* Your instructions *
In the material below, some lines carry "Закрытие". Copy each such line.
[Available records]
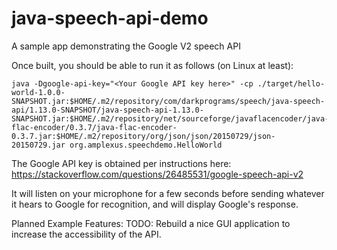 # java-speech-api-demo

A sample app demonstrating the Google V2 speech API

Once built, you should be able to run it as follows (on Linux at least):

    java -Dgoogle-api-key="<Your Google API key here>" -cp ./target/hello-world-1.0.0-SNAPSHOT.jar:$HOME/.m2/repository/com/darkprograms/speech/java-speech-api/1.13.0-SNAPSHOT/java-speech-api-1.13.0-SNAPSHOT.jar:$HOME/.m2/repository/net/sourceforge/javaflacencoder/java-flac-encoder/0.3.7/java-flac-encoder-0.3.7.jar:$HOME/.m2/repository/org/json/json/20150729/json-20150729.jar org.amplexus.speechdemo.HelloWorld

The Google API key is obtained per instructions here: https://stackoverflow.com/questions/26485531/google-speech-api-v2

It will listen on your microphone for a few seconds before sending whatever it hears to Google for recognition, and will display Google's response.

Planned Example Features:
TODO: Rebuild a nice GUI application to increase the accessibility of the API.
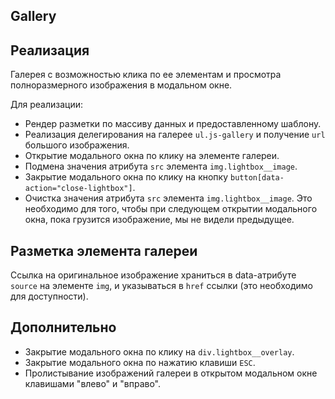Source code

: ## **Gallery**

## Реализация

Галерея с возможностью клика по ее элементам и просмотра полноразмерного изображения в модальном окне. 

Для реализации:

- Рендер разметки по массиву данных и предоставленному шаблону.
- Реализация делегирования на галерее `ul.js-gallery` и получение `url` большого
  изображения.
- Открытие модального окна по клику на элементе галереи.
- Подмена значения атрибута `src` элемента `img.lightbox__image`.
- Закрытие модального окна по клику на кнопку
  `button[data-action="close-lightbox"]`.
- Очистка значения атрибута `src` элемента `img.lightbox__image`. Это необходимо
  для того, чтобы при следующем открытии модального окна, пока грузится
  изображение, мы не видели предыдущее.

## Разметка элемента галереи

Ссылка на оригинальное изображение храниться в data-атрибуте `source` на
элементе `img`, и указываться в `href` ссылки (это необходимо для доступности).

## Дополнительно

- Закрытие модального окна по клику на `div.lightbox__overlay`.
- Закрытие модального окна по нажатию клавиши `ESC`.
- Пролистывание изображений галереи в открытом модальном окне клавишами "влево"
  и "вправо".
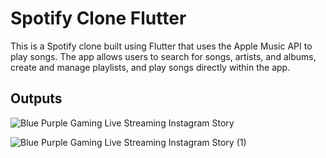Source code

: # Spotify Clone Flutter
This is a Spotify clone built using Flutter that uses the Apple Music API to play songs. The app allows users to search for songs, artists, and albums, create and manage playlists, and play songs directly within the app.

## Outputs
![Blue   Purple Gaming Live Streaming Instagram Story](https://user-images.githubusercontent.com/64960113/222497993-3f6e0e27-a403-45c1-8b76-8d4a4e586ee5.png)

![Blue   Purple Gaming Live Streaming Instagram Story (1)](https://user-images.githubusercontent.com/64960113/222498025-2dcdec88-2e21-4bb7-8d22-5546dc1fef93.png)

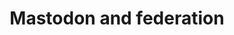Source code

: ---
layout: bookmark
title: Mastodon and federation
tags:
  - Bookmarks
created: '2023-04-11T23:34:46.715Z'
link: https://www.jwz.org/blog/2022/11/mastodon-and-federation/
id: 555700078
excerpt: >-
  The more I read about Mastodon promoters' opinions on how it should work, the
  more I think, "How could you possibly think that is how it is going to go?"
  One group of people want a Federated Feed Reader: They want to read the clever
  updates and memes from their friends and favorite celebrities. They want to
  post a GIF and have their friends validate them by hitting "like" on it. They
  want to ...
image: https://cdn.jwz.org/images/2022/j39vmavxr0gov00ep7phaoz6nohqltfuhiw4.jpg
highlights:
  - >-
    And then a few months later, the people actually running those instances are
    going to start flexing their muscle, and the users' response will be, "Wait,
    who even are you? This sucks. I just wanted my memes".
---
[/Available records]
* Solution to the exercise *
- Закрытие модального окна по клику на кнопку
- Закрытие модального окна по клику на `div.lightbox__overlay`.
- Закрытие модального окна по нажатию клавиши `ESC`.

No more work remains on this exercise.